Jury Selection in Death Penalty Cases

Death penalty cases are rare everywhere, including Bucks County.  But they certainly exist.  

The right to a jury which has the ability to render a verdict according to the evidence despite the penalty which may be imposed extends to each party in a first degree murder case, whether or not the death penalty is sought.  A sentence of death is unlawful and cannot be carried out if the jury that imposed or recommended it was chosen by excluding veniremen (jurors) for cause simply because they voiced general objections to the death penalty or expressed conscientious or religious scruples against its infliction.  

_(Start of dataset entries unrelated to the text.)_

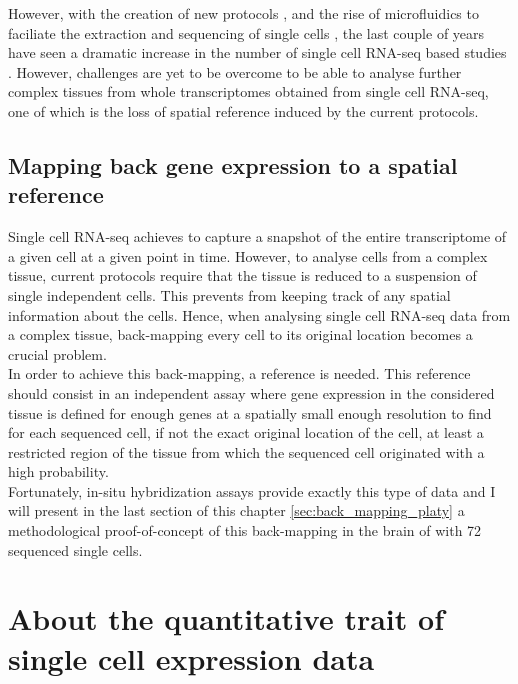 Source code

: 	However, with the creation of new protocols \cite{ramskold12,tang09}, and the rise of microfluidics to faciliate the extraction and sequencing of single cells \cite{ozsolak10}, the last couple of years have seen a dramatic increase in the number of single cell RNA-seq based studies \cite{islam13,marinov13,yan13,staahlberg13,deng14}. However, challenges are yet to be overcome to be able to analyse further complex tissues from whole transcriptomes obtained from single cell RNA-seq, one of which is the loss of spatial reference induced by the current protocols.

  \subsection{Mapping back gene expression to a spatial reference}

	Single cell RNA-seq achieves to capture a snapshot of the entire transcriptome of a given cell at a given point in time. However, to analyse cells from a complex tissue, current protocols require that the tissue is reduced to a suspension of single independent cells. This prevents from keeping track of any spatial information about the cells. Hence, when analysing single cell RNA-seq data from a complex tissue, back-mapping every cell to its original location becomes a crucial problem.\\ 
	
	In order to achieve this back-mapping, a reference is needed. This reference should consist in an independent assay where gene expression in the considered tissue is defined for enough genes at a spatially small enough resolution to find for each sequenced cell, if not the exact original location of the cell, at least a restricted region of the tissue from which the sequenced cell originated with a high probability.\\
	
	Fortunately, in-situ hybridization assays provide exactly this type of data and I will present in the last section of this chapter \ref{sec:back_mapping_platy} a methodological proof-of-concept of this back-mapping in the brain of \platy{} with 72 sequenced single cells.

\section{About the quantitative trait of single cell expression data}\label{sec:quantitative_single_cell}
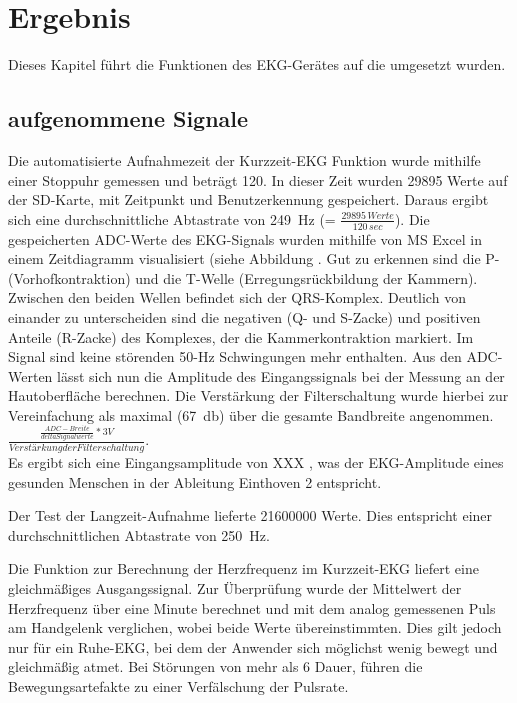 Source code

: 
\section{Ergebnis}

Dieses Kapitel führt die Funktionen des EKG-Gerätes auf die umgesetzt wurden. 

\subsection{aufgenommene Signale}

Die automatisierte Aufnahmezeit der Kurzzeit-EKG Funktion wurde mithilfe einer Stoppuhr gemessen und beträgt \SI{120}{\sec}. In dieser Zeit wurden 29895 Werte auf der SD-Karte, mit Zeitpunkt und Benutzerkennung gespeichert. Daraus ergibt sich eine durchschnittliche Abtastrate von \SI{249}{\hertz} (= $ \frac{29895\,Werte}{120\,sec}$). Die gespeicherten ADC-Werte des EKG-Signals wurden mithilfe von MS Excel in einem Zeitdiagramm visualisiert (siehe Abbildung 
. Gut zu erkennen sind die P- (Vorhofkontraktion) und die T-Welle (Erregungsrückbildung der Kammern). Zwischen den beiden Wellen befindet sich der QRS-Komplex. Deutlich von einander zu unterscheiden sind die negativen (Q- und S-Zacke) und positiven Anteile (R-Zacke) des Komplexes, der die Kammerkontraktion markiert. Im Signal sind keine störenden 50-Hz Schwingungen mehr enthalten. Aus den ADC-Werten lässt sich nun die Amplitude des Eingangssignals bei der Messung an der Hautoberfläche berechnen. Die Verstärkung der Filterschaltung wurde hierbei zur Vereinfachung als maximal (\SI{67}{\decibel}) über die gesamte Bandbreite angenommen. 
\\
$  \frac{\frac{ADC-Breite}{delta Signalwerte} * 3V}{Verstärkung der Filterschaltung} $. 
\\
Es ergibt sich eine Eingangsamplitude von XXX
, was der EKG-Amplitude eines gesunden Menschen in der Ableitung Einthoven 2 entspricht.

Der Test der Langzeit-Aufnahme lieferte 21600000 Werte. Dies entspricht einer durchschnittlichen Abtastrate von \SI{250}{\hertz}. 

Die Funktion zur Berechnung der Herzfrequenz im Kurzzeit-EKG liefert eine gleichmäßiges Ausgangssignal. Zur Überprüfung wurde der Mittelwert der Herzfrequenz über eine Minute berechnet und mit dem analog gemessenen Puls am Handgelenk verglichen, wobei beide Werte übereinstimmten. Dies gilt jedoch nur für ein Ruhe-EKG, bei dem der Anwender sich möglichst wenig bewegt und gleichmäßig atmet. Bei Störungen von mehr als \SI{6}{\sec} Dauer, führen die Bewegungsartefakte zu einer Verfälschung der Pulsrate. 

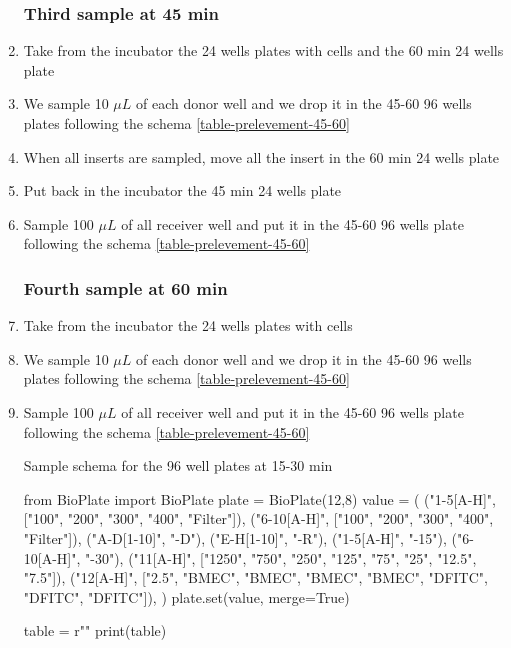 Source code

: \begin{enumerate}
\subsubsection{Third sample at \textbf{45 min}}
\item Take from the incubator the 24 wells plates with cells and the 60 min 24 wells plate
\item We sample 10 $\mu L$ of each donor well and we drop it in the 45-60 96 wells plates following the schema \ref{table-prelevement-45-60}
\item When all inserts are sampled, move all the insert in the 60 min 24 wells plate
\item Put back in the incubator the 45 min 24 wells plate
\item Sample 100 $\mu L$ of all receiver well and put it in the 45-60 96 wells plate following the schema \ref{table-prelevement-45-60}
\subsubsection{Fourth sample at \textbf{60 min}}
\item Take from the incubator the 24 wells plates with cells
\item We sample 10 $\mu L$ of each donor well and we drop it in the 45-60 96 wells plates following the schema \ref{table-prelevement-45-60}
\item Sample 100 $\mu L$ of all receiver well and put it in the 45-60 96 wells plate following the schema \ref{table-prelevement-45-60}

\begin{table}[h]
\caption{Sample schema for the 96 well plates at 15-30 min}
\begin{pycode}

from BioPlate import BioPlate
plate = BioPlate(12,8)
value = (
    ("1-5[A-H]", ["100", "200", "300", "400", "Filter"]),
    ("6-10[A-H]", ["100", "200", "300", "400", "Filter"]),
    ("A-D[1-10]", "-D"),
    ("E-H[1-10]", "-R"),
    ("1-5[A-H]", "-15"),
    ("6-10[A-H]", "-30"),
    ("11[A-H]", ["1250", "750", "250", "125", "75", "25", "12.5", "7.5"]),
    ("12[A-H]", ["2.5", "BMEC", "BMEC", "BMEC", "BMEC", "DFITC", "DFITC", "DFITC"]),
)
plate.set(value, merge=True)

table = r""
print(table)
\end{pycode}
\label{table-prelevement-15-30}
\end{table}


\end{enumerate}
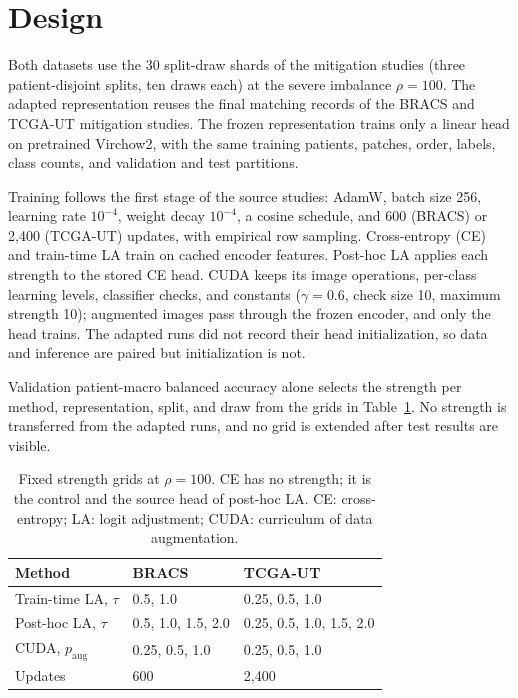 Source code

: \documentclass[11pt]{article}
\begin{document}
\section{Design}
\label{sec:design}
Both datasets use the 30 split-draw shards of the mitigation studies (three patient-disjoint splits, ten draws each) at the severe imbalance $\rho=100$. The adapted representation reuses the final matching records of the BRACS and TCGA-UT mitigation studies. The frozen representation trains only a linear head on pretrained Virchow2, with the same training patients, patches, order, labels, class counts, and validation and test partitions.

Training follows the first stage of the source studies: AdamW, batch size 256, learning rate $10^{-4}$, weight decay $10^{-4}$, a cosine schedule, and 600 (BRACS) or 2,400 (TCGA-UT) updates, with empirical row sampling. Cross-entropy (CE) and train-time LA train on cached encoder features. Post-hoc LA applies each strength to the stored CE head. CUDA keeps its image operations, per-class learning levels, classifier checks, and constants ($\gamma=0.6$, check size 10, maximum strength 10); augmented images pass through the frozen encoder, and only the head trains. The adapted runs did not record their head initialization, so data and inference are paired but initialization is not.

Validation patient-macro balanced accuracy alone selects the strength per method, representation, split, and draw from the grids in Table~\ref{tab:grid}. No strength is transferred from the adapted runs, and no grid is extended after test results are visible.

\begin{table}[htbp]
\centering
\small
\renewcommand{\arraystretch}{1.15}
\begin{tabular}{@{}lll@{}}
\toprule
Method & BRACS & TCGA-UT \\
\midrule
Train-time LA, $\tau$ & 0.5, 1.0 & 0.25, 0.5, 1.0 \\
Post-hoc LA, $\tau$ & 0.5, 1.0, 1.5, 2.0 & 0.25, 0.5, 1.0, 1.5, 2.0 \\
CUDA, $p_{\mathrm{aug}}$ & 0.25, 0.5, 1.0 & 0.25, 0.5, 1.0 \\
Updates & 600 & 2,400 \\
\bottomrule
\end{tabular}
\caption{Fixed strength grids at $\rho=100$. CE has no strength; it is the control and the source head of post-hoc LA. CE: cross-entropy; LA: logit adjustment; CUDA: curriculum of data augmentation.}
\label{tab:grid}
\end{table}
\end{document}
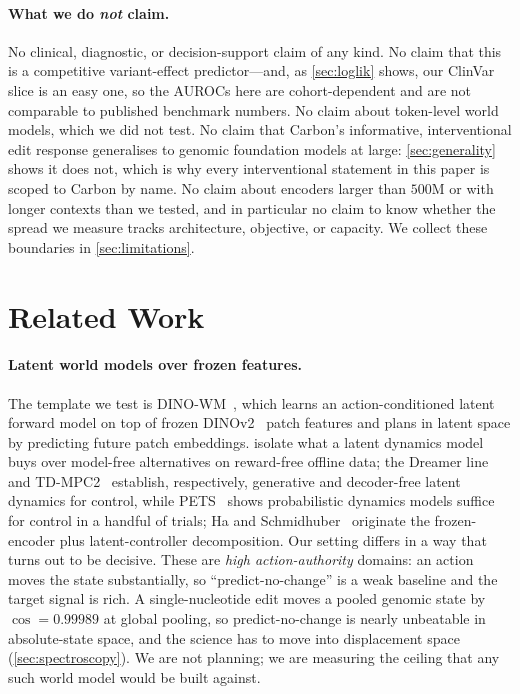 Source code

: \documentclass{article}
\begin{document}
\paragraph{What we do \emph{not} claim.} No clinical, diagnostic, or decision-support claim of any
kind. No claim that this is a competitive variant-effect predictor---and, as \cref{sec:loglik}
shows, our ClinVar slice is an easy one, so the AUROCs here are cohort-dependent and are not
comparable to published benchmark numbers. No claim about token-level world models, which we did not
test. No claim that Carbon's informative, interventional edit response generalises to genomic
foundation models at large: \cref{sec:generality} shows it does not, which is why every
interventional statement in this paper is scoped to Carbon by name. No claim about encoders larger
than $500$M or with longer contexts than we tested, and in particular no claim to know whether the
spread we measure tracks architecture, objective, or capacity. We collect these boundaries in
\cref{sec:limitations}.

\figArchitecture

\section{Related Work}
\label{sec:related}

\paragraph{Latent world models over frozen features.}
The template we test is DINO-WM~\citep{dinowm2025}, which learns an action-conditioned latent
forward model on top of frozen DINOv2~\citep{dinov2_2024} patch features and plans in latent space
by predicting future patch embeddings. \citet{sobal2025rewardfree} isolate what a latent dynamics
model buys over model-free alternatives on reward-free offline data; the Dreamer
line~\citep{dreamerv3} and TD-MPC2~\citep{tdmpc2_2024} establish, respectively, generative and
decoder-free latent dynamics for control, while PETS~\citep{pets2018} shows probabilistic dynamics
models suffice for control in a handful of trials; Ha and Schmidhuber~\citep{worldmodels2018} originate the
frozen-encoder plus latent-controller decomposition. Our setting differs in a way that turns out to
be decisive. These are \emph{high action-authority} domains: an action moves the state
substantially, so ``predict-no-change'' is a weak baseline and the target signal is rich. A
single-nucleotide edit moves a pooled genomic state by $\cos=0.99989$ at global pooling, so
predict-no-change is nearly unbeatable in absolute-state space, and the science has to move into
displacement space (\cref{sec:spectroscopy}). We are not planning; we are measuring the ceiling
that any such world model would be built against.
\end{document}
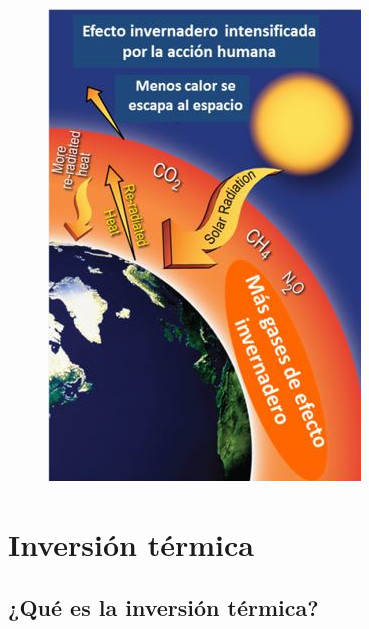 \documentclass[12pt]{article}
\begin{document}
\begin{figure}[H]
    \centering
    \includegraphics[scale=0.6]{Imagenes/Efecto_Invernadero_03.jpg}
\end{figure}

\section{Inversión térmica}
\subsection{¿Qué es la inversión térmica?}
\end{document}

Only prospective jurors who are irrevocably committed, before the trial has begun, to vote against the penalty of death regardless of the facts and circumstances that might emerge in the case can be struck for cause.  Although it is clear that a conviction by an otherwise death-qualified jury will be reversed if the defendant an prove that the jury was prone to favor the prosecution in the determination of guilt, such a showing has yet to be made in a Pennsylvania or Bucks County court by a Bucks County criminal lawyer.  There is no constitutional requirement that each juror be "life-qualified."  Thus, while "life qualifying" questions are permitted, they are not required, and the absence of such questions alone does not implicate error by the trial court.  Similarly, the mere fact that counsel may not have asked the specific question as to whether a prospective juror would vote for a life sentence in the right case, does not necessarily mean that counsel was ineffective, especially if the jurors indicated that they will follow the law as instructed by the judge and that they would be fair and impartial.  Nor does it constitute ineffective assistance of counsel to fail to ask prospective jurors if they would automatically impose the death penalty.  

Nevertheless, a trial court may not refuse to allow all prospective jurors to be asked whether they would automatically impose the death penalty for first degree murder.  A defendant's death sentence was vacated when the court did not permit counsel to individually question all prospective jurors regarding the death penalty, notwithstanding whether they responded affirmatively to the life qualifying questions posed by the court during general voir dire.